-- Opening Marker --

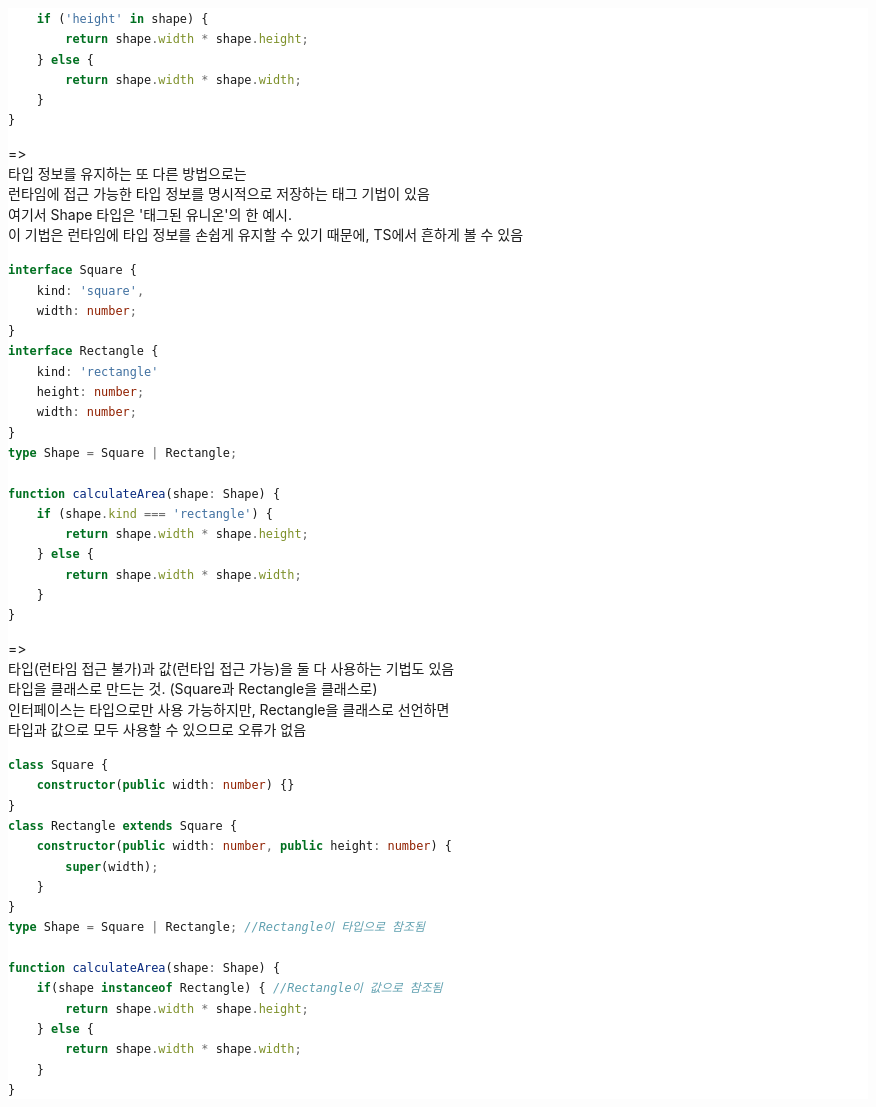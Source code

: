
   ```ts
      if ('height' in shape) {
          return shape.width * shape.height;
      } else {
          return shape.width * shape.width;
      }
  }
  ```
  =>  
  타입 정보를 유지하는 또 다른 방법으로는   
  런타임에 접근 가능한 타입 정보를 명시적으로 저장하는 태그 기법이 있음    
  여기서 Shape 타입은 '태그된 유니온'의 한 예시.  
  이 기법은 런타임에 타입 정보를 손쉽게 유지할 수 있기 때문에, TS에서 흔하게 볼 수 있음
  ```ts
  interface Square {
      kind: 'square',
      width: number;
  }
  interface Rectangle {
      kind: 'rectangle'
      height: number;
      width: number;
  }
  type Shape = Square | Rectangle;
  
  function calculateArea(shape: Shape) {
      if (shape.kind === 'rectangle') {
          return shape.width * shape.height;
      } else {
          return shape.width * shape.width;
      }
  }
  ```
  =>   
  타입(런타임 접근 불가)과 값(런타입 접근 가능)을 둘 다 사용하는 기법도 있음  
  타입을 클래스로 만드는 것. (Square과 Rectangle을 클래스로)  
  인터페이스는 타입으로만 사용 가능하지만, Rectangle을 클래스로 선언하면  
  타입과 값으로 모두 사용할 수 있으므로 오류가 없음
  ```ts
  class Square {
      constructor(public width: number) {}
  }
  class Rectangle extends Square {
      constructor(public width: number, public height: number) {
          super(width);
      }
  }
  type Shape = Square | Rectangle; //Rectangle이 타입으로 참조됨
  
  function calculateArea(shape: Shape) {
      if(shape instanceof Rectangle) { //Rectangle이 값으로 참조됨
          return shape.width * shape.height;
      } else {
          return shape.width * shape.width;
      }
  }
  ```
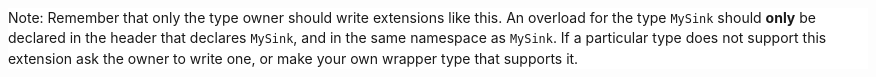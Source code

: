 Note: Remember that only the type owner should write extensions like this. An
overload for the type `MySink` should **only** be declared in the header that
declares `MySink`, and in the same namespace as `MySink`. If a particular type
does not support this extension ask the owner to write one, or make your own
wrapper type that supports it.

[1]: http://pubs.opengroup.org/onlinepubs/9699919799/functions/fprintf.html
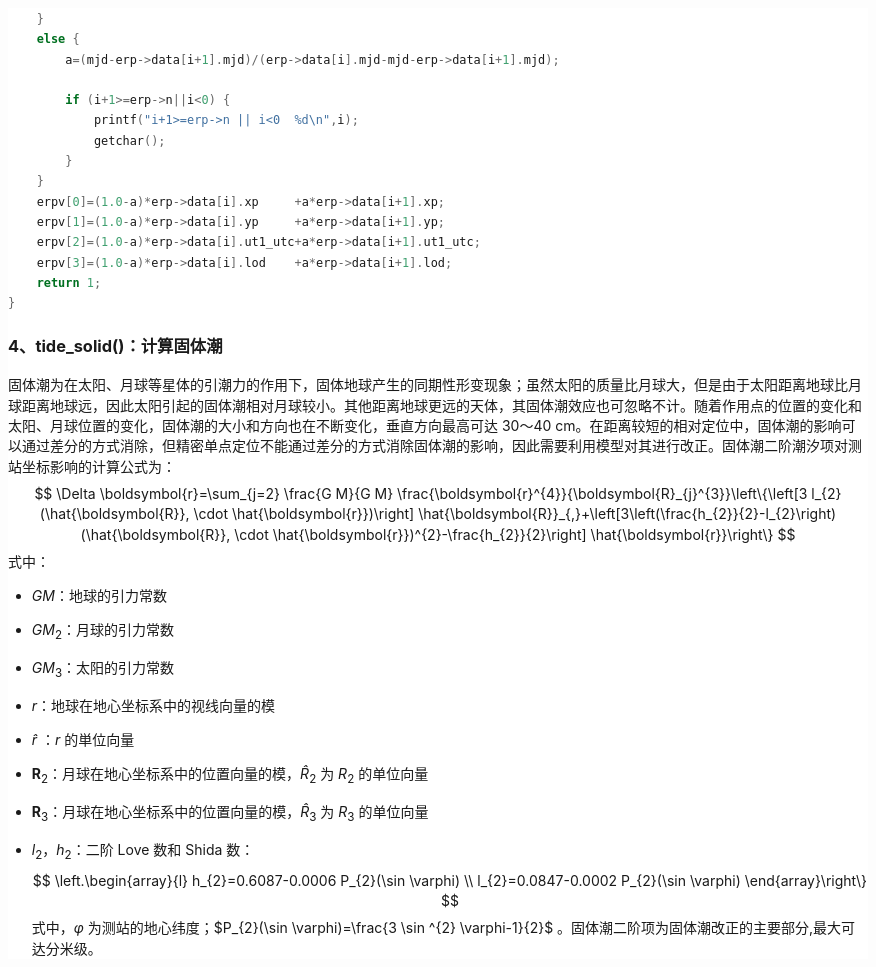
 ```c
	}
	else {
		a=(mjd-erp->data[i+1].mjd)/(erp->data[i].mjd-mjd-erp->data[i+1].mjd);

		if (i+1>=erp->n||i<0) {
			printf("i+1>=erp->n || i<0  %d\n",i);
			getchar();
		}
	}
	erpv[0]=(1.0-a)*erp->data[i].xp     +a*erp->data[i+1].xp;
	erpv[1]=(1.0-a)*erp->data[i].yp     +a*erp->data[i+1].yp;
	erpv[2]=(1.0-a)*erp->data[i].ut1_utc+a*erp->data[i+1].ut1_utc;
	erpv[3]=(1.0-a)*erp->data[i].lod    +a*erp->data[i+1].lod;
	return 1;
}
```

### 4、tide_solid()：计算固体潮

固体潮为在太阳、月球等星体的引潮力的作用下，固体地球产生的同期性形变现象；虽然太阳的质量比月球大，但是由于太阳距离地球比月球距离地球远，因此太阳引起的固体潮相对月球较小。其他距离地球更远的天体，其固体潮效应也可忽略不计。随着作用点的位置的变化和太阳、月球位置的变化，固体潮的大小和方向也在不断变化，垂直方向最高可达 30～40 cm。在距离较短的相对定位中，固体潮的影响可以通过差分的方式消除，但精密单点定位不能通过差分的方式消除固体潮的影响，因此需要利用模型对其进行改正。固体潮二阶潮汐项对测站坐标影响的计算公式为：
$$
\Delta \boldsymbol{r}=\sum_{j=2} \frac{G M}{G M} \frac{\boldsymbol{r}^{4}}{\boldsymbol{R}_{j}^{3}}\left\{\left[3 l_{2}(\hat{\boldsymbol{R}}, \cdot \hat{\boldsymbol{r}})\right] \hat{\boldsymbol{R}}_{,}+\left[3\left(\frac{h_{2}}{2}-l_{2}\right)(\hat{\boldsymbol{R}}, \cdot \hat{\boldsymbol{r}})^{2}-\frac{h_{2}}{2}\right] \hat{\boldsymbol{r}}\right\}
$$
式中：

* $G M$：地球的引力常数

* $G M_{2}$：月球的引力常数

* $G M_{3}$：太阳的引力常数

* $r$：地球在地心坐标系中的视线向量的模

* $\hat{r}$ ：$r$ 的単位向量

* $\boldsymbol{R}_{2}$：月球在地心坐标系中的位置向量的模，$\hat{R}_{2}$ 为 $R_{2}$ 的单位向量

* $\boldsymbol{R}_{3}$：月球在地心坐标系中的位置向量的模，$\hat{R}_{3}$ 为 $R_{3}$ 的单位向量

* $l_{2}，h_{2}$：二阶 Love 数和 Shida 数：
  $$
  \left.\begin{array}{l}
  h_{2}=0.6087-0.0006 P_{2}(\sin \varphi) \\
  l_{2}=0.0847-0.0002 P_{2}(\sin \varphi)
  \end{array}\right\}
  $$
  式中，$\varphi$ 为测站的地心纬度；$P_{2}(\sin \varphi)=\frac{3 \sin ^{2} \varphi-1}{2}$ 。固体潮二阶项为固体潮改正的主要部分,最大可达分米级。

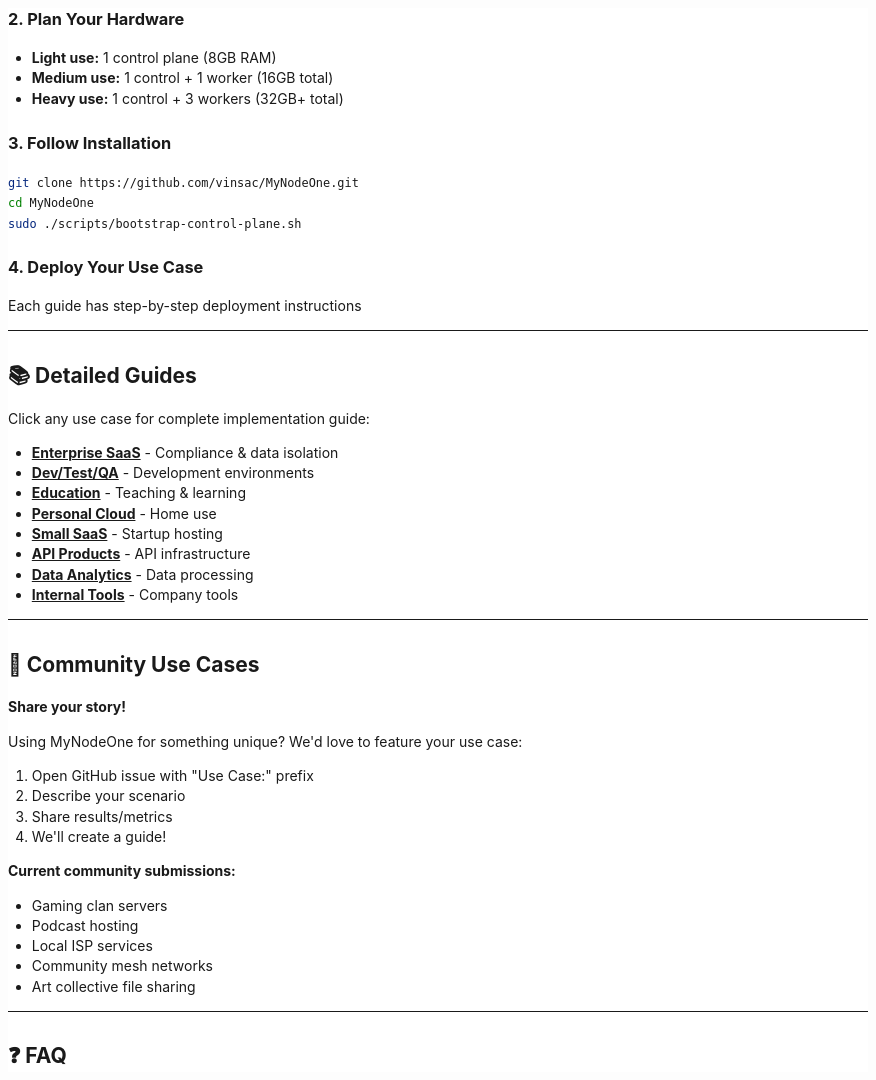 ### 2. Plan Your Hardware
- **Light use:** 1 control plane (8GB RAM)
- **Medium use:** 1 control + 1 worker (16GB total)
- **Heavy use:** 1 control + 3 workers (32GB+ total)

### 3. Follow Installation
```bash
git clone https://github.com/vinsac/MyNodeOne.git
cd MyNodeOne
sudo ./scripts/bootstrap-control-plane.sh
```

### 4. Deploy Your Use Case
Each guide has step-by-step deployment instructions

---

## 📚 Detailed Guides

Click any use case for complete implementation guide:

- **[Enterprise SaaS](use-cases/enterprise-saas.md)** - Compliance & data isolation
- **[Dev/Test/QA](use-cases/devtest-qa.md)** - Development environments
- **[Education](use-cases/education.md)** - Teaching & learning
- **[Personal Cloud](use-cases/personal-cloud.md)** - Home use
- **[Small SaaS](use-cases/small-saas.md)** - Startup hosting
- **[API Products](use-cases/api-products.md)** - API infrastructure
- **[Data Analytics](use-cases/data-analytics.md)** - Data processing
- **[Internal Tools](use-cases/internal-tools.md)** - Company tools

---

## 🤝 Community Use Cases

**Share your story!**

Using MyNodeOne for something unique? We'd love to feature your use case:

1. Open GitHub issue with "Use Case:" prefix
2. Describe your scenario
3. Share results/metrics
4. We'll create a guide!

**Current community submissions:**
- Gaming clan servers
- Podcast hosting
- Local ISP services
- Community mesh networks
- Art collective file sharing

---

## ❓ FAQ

-- Closing Marker --

Print the entries as they stand, first line through the line holding "런타임에 접근 가능한 타입 정보를 명시적으로 저장하는 태그 기법이 있음", with every picture removed.

#### [Solution for this problem]
Source code

:
   ```ts
      if ('height' in shape) {
          return shape.width * shape.height;
      } else {
          return shape.width * shape.width;
      }
  }
  ```
  =>  
  타입 정보를 유지하는 또 다른 방법으로는   
  런타임에 접근 가능한 타입 정보를 명시적으로 저장하는 태그 기법이 있음    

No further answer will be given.